● **ENTRIES PROVIDED**
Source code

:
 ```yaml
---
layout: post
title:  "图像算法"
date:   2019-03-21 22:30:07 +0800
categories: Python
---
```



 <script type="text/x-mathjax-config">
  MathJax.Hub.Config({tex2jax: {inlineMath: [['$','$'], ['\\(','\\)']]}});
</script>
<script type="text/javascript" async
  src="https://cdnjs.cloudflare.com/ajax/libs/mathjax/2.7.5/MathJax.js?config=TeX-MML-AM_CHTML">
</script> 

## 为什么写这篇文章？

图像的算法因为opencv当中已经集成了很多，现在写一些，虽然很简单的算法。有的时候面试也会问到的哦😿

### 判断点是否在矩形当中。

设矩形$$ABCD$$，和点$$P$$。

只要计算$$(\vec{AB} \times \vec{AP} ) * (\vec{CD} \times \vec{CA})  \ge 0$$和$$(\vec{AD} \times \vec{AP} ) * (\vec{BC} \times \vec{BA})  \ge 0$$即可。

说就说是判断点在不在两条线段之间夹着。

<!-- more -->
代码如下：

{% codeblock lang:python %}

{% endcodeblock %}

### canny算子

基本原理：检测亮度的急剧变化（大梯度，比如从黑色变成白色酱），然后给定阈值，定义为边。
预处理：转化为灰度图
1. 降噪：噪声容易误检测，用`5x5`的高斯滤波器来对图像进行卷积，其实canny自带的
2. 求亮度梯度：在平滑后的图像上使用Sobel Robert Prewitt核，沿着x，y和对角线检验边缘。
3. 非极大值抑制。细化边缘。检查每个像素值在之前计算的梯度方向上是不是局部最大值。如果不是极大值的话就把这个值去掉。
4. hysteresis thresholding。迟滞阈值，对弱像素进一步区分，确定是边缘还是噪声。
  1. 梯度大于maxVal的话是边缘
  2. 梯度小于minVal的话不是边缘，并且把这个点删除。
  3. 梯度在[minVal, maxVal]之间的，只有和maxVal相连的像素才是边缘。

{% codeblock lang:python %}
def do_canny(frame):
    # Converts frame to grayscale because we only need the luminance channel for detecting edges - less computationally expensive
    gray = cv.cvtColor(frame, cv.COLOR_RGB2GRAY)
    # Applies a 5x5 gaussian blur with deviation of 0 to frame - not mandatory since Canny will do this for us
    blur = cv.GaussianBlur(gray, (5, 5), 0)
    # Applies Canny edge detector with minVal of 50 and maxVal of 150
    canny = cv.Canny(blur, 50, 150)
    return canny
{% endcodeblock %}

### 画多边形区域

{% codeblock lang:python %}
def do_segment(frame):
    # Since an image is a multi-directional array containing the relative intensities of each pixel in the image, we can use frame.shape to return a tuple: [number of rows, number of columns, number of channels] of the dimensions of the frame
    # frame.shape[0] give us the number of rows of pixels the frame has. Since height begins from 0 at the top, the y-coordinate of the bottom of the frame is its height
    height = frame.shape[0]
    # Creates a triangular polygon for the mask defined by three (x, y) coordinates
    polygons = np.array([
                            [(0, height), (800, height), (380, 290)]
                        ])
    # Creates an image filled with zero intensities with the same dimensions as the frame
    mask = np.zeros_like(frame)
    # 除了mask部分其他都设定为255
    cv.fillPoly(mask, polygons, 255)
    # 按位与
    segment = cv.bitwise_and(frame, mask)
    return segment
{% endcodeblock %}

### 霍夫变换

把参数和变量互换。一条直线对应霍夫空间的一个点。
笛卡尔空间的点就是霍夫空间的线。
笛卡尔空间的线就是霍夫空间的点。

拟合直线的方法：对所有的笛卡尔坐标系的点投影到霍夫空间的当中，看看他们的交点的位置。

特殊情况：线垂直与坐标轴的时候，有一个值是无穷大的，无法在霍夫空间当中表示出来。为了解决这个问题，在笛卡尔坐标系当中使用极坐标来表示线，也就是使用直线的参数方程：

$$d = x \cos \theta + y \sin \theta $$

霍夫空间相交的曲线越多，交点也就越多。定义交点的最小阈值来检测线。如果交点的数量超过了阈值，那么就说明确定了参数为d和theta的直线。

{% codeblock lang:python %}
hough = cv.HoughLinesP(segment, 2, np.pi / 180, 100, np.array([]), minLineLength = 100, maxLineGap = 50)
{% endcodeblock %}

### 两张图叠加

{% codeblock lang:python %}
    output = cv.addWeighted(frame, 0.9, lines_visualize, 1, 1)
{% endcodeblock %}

● **PROBLEM STATEMENT**
Output the lines above between the one holding "gray = cv.cvtColor(frame, cv.COLOR_RGB2GRAY)" and the one holding "height = frame.shape[0]", inclusive, with nothing before or after them.

● **RESPONSE AREA**
    gray = cv.cvtColor(frame, cv.COLOR_RGB2GRAY)
    # Applies a 5x5 gaussian blur with deviation of 0 to frame - not mandatory since Canny will do this for us
    blur = cv.GaussianBlur(gray, (5, 5), 0)
    # Applies Canny edge detector with minVal of 50 and maxVal of 150
    canny = cv.Canny(blur, 50, 150)
    return canny
{% endcodeblock %}

### 画多边形区域

{% codeblock lang:python %}
def do_segment(frame):
    # Since an image is a multi-directional array containing the relative intensities of each pixel in the image, we can use frame.shape to return a tuple: [number of rows, number of columns, number of channels] of the dimensions of the frame
    # frame.shape[0] give us the number of rows of pixels the frame has. Since height begins from 0 at the top, the y-coordinate of the bottom of the frame is its height
    height = frame.shape[0]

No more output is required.